* **Source data**

* * * *

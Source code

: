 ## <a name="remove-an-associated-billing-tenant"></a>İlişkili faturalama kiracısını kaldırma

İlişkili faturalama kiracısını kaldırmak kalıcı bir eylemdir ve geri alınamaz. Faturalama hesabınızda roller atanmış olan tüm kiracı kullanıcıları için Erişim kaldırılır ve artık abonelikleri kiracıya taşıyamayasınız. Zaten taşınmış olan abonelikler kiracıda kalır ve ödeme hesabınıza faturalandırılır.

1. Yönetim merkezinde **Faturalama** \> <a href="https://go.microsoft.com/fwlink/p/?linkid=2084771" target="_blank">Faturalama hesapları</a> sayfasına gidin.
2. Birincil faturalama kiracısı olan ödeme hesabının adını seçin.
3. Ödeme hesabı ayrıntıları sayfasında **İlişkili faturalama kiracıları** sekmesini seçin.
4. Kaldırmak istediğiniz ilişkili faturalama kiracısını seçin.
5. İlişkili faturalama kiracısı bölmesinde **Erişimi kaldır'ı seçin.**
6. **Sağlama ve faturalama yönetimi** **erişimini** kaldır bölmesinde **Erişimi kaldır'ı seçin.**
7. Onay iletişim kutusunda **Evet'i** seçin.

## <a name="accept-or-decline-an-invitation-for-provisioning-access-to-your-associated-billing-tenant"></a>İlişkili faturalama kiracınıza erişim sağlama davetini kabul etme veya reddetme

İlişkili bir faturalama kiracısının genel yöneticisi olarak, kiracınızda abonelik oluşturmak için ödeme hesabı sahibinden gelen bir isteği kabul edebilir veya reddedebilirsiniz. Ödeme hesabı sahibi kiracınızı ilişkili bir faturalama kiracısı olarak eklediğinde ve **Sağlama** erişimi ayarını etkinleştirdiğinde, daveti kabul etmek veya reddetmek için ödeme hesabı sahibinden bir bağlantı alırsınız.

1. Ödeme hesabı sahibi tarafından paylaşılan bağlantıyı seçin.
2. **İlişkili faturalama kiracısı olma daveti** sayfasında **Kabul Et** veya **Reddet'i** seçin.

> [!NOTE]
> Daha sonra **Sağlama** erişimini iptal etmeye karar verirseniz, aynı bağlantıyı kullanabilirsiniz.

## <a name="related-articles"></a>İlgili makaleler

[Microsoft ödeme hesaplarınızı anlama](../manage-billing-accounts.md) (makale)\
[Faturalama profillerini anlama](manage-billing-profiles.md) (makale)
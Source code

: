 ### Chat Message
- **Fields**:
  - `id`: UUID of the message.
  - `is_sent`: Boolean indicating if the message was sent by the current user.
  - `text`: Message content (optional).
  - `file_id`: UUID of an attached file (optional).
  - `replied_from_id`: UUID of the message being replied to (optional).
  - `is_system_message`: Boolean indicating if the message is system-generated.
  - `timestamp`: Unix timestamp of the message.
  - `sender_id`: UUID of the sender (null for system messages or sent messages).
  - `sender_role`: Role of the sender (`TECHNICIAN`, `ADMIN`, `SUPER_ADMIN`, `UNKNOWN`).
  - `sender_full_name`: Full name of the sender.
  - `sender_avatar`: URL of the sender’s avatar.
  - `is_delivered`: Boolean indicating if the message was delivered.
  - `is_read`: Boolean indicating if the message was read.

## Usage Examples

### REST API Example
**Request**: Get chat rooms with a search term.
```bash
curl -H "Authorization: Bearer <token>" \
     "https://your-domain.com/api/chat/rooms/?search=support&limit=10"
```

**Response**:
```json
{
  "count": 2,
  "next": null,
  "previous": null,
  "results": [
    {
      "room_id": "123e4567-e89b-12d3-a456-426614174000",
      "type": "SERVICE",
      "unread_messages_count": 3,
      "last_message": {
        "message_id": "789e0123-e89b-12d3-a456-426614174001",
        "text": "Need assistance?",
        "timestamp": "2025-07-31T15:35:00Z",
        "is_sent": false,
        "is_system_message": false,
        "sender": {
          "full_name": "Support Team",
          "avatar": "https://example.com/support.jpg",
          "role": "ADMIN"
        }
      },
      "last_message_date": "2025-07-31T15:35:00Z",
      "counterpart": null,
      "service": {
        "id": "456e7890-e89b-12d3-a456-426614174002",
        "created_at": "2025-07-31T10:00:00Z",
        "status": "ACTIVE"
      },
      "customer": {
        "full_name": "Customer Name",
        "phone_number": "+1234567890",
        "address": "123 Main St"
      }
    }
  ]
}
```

* * * *

* **Assigned task**
Please output the records once more, exactly as they were written.

* **Answer for the task**
Source code

: ## <a name="remove-an-associated-billing-tenant"></a>İlişkili faturalama kiracısını kaldırma

İlişkili faturalama kiracısını kaldırmak kalıcı bir eylemdir ve geri alınamaz. Faturalama hesabınızda roller atanmış olan tüm kiracı kullanıcıları için Erişim kaldırılır ve artık abonelikleri kiracıya taşıyamayasınız. Zaten taşınmış olan abonelikler kiracıda kalır ve ödeme hesabınıza faturalandırılır.

1. Yönetim merkezinde **Faturalama** \> <a href="https://go.microsoft.com/fwlink/p/?linkid=2084771" target="_blank">Faturalama hesapları</a> sayfasına gidin.
2. Birincil faturalama kiracısı olan ödeme hesabının adını seçin.
3. Ödeme hesabı ayrıntıları sayfasında **İlişkili faturalama kiracıları** sekmesini seçin.
4. Kaldırmak istediğiniz ilişkili faturalama kiracısını seçin.
5. İlişkili faturalama kiracısı bölmesinde **Erişimi kaldır'ı seçin.**
6. **Sağlama ve faturalama yönetimi** **erişimini** kaldır bölmesinde **Erişimi kaldır'ı seçin.**
7. Onay iletişim kutusunda **Evet'i** seçin.

## <a name="accept-or-decline-an-invitation-for-provisioning-access-to-your-associated-billing-tenant"></a>İlişkili faturalama kiracınıza erişim sağlama davetini kabul etme veya reddetme

İlişkili bir faturalama kiracısının genel yöneticisi olarak, kiracınızda abonelik oluşturmak için ödeme hesabı sahibinden gelen bir isteği kabul edebilir veya reddedebilirsiniz. Ödeme hesabı sahibi kiracınızı ilişkili bir faturalama kiracısı olarak eklediğinde ve **Sağlama** erişimi ayarını etkinleştirdiğinde, daveti kabul etmek veya reddetmek için ödeme hesabı sahibinden bir bağlantı alırsınız.

1. Ödeme hesabı sahibi tarafından paylaşılan bağlantıyı seçin.
2. **İlişkili faturalama kiracısı olma daveti** sayfasında **Kabul Et** veya **Reddet'i** seçin.

> [!NOTE]
> Daha sonra **Sağlama** erişimini iptal etmeye karar verirseniz, aynı bağlantıyı kullanabilirsiniz.

## <a name="related-articles"></a>İlgili makaleler

[Microsoft ödeme hesaplarınızı anlama](../manage-billing-accounts.md) (makale)\
[Faturalama profillerini anlama](manage-billing-profiles.md) (makale)
Source code

: ### Chat Message
- **Fields**:
  - `id`: UUID of the message.
  - `is_sent`: Boolean indicating if the message was sent by the current user.
  - `text`: Message content (optional).
  - `file_id`: UUID of an attached file (optional).
  - `replied_from_id`: UUID of the message being replied to (optional).
  - `is_system_message`: Boolean indicating if the message is system-generated.
  - `timestamp`: Unix timestamp of the message.
  - `sender_id`: UUID of the sender (null for system messages or sent messages).
  - `sender_role`: Role of the sender (`TECHNICIAN`, `ADMIN`, `SUPER_ADMIN`, `UNKNOWN`).
  - `sender_full_name`: Full name of the sender.
  - `sender_avatar`: URL of the sender’s avatar.
  - `is_delivered`: Boolean indicating if the message was delivered.
  - `is_read`: Boolean indicating if the message was read.

## Usage Examples

### REST API Example
**Request**: Get chat rooms with a search term.
```bash
curl -H "Authorization: Bearer <token>" \
     "https://your-domain.com/api/chat/rooms/?search=support&limit=10"
```

**Response**:
```json
{
  "count": 2,
  "next": null,
  "previous": null,
  "results": [
    {
      "room_id": "123e4567-e89b-12d3-a456-426614174000",
      "type": "SERVICE",
      "unread_messages_count": 3,
      "last_message": {
        "message_id": "789e0123-e89b-12d3-a456-426614174001",
        "text": "Need assistance?",
        "timestamp": "2025-07-31T15:35:00Z",
        "is_sent": false,
        "is_system_message": false,
        "sender": {
          "full_name": "Support Team",
          "avatar": "https://example.com/support.jpg",
          "role": "ADMIN"
        }
      },
      "last_message_date": "2025-07-31T15:35:00Z",
      "counterpart": null,
      "service": {
        "id": "456e7890-e89b-12d3-a456-426614174002",
        "created_at": "2025-07-31T10:00:00Z",
        "status": "ACTIVE"
      },
      "customer": {
        "full_name": "Customer Name",
        "phone_number": "+1234567890",
        "address": "123 Main St"
      }
    }
  ]
}
```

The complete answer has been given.